===== Input for this task =====

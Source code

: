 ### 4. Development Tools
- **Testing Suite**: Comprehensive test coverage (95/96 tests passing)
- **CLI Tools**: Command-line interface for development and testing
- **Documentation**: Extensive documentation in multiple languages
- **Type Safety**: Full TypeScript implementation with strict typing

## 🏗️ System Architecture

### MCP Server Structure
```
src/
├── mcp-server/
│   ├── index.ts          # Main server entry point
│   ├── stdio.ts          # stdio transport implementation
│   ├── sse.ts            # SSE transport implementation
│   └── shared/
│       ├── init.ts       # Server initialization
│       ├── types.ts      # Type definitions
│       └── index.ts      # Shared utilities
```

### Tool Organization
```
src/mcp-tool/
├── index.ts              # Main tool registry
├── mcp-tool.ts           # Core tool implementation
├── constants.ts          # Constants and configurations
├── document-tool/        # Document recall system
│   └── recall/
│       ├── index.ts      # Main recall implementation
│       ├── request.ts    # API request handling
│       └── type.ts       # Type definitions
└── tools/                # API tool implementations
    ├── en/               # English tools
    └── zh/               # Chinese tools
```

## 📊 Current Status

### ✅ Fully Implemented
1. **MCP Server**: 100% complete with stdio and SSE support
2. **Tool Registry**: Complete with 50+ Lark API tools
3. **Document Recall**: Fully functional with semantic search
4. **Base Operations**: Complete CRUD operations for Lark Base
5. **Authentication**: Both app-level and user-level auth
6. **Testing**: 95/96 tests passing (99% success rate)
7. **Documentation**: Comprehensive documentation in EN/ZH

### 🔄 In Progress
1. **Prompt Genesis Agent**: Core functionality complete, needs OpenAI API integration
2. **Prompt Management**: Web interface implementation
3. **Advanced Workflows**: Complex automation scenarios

=====

● **Problem**
Going from the line that has "5. **Authentication**: Both" through the last line of the entries, retype each line exactly as given and add nothing.

● **Result**
5. **Authentication**: Both app-level and user-level auth
6. **Testing**: 95/96 tests passing (99% success rate)
7. **Documentation**: Comprehensive documentation in EN/ZH

### 🔄 In Progress
1. **Prompt Genesis Agent**: Core functionality complete, needs OpenAI API integration
2. **Prompt Management**: Web interface implementation
3. **Advanced Workflows**: Complex automation scenarios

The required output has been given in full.